● Task to carry out: Restate each entry below exactly; pictures stay out of the copy.

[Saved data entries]

*** Block opens ***

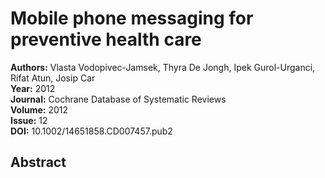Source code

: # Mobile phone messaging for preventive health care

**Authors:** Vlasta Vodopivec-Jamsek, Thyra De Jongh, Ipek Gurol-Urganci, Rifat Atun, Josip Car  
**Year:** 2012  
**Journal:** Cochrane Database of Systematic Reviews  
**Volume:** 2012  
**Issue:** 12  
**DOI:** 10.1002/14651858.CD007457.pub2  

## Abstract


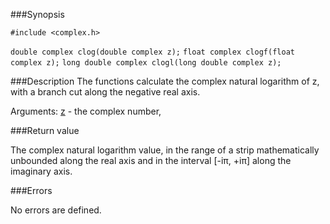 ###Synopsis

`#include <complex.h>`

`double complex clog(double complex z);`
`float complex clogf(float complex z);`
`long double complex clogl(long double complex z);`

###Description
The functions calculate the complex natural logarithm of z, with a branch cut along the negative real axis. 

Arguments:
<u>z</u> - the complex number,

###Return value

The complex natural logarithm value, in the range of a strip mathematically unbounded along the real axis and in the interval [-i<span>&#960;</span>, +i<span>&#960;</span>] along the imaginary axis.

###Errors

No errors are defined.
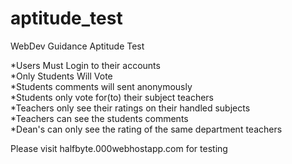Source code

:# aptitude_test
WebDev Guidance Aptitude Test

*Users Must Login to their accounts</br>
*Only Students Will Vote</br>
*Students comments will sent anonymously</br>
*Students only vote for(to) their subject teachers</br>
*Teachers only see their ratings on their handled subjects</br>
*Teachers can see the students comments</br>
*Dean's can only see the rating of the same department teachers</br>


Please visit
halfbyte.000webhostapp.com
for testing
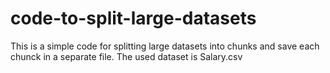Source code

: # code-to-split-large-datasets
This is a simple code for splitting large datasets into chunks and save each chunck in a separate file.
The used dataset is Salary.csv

*** Block closes ***

● Solution to the problem:
Source code

: # Mobile phone messaging for preventive health care

**Authors:** Vlasta Vodopivec-Jamsek, Thyra De Jongh, Ipek Gurol-Urganci, Rifat Atun, Josip Car  
**Year:** 2012  
**Journal:** Cochrane Database of Systematic Reviews  
**Volume:** 2012  
**Issue:** 12  
**DOI:** 10.1002/14651858.CD007457.pub2  

## Abstract


 ###Synopsis

`#include <complex.h>`

`double complex clog(double complex z);`
`float complex clogf(float complex z);`
`long double complex clogl(long double complex z);`

###Description
The functions calculate the complex natural logarithm of z, with a branch cut along the negative real axis. 

Arguments:
<u>z</u> - the complex number,

###Return value

The complex natural logarithm value, in the range of a strip mathematically unbounded along the real axis and in the interval [-i<span>&#960;</span>, +i<span>&#960;</span>] along the imaginary axis.

###Errors

No errors are defined.
Source code

:# aptitude_test
WebDev Guidance Aptitude Test

*Users Must Login to their accounts</br>
*Only Students Will Vote</br>
*Students comments will sent anonymously</br>
*Students only vote for(to) their subject teachers</br>
*Teachers only see their ratings on their handled subjects</br>
*Teachers can see the students comments</br>
*Dean's can only see the rating of the same department teachers</br>


Please visit
halfbyte.000webhostapp.com
for testing
Source code

: # code-to-split-large-datasets
This is a simple code for splitting large datasets into chunks and save each chunck in a separate file.
The used dataset is Salary.csv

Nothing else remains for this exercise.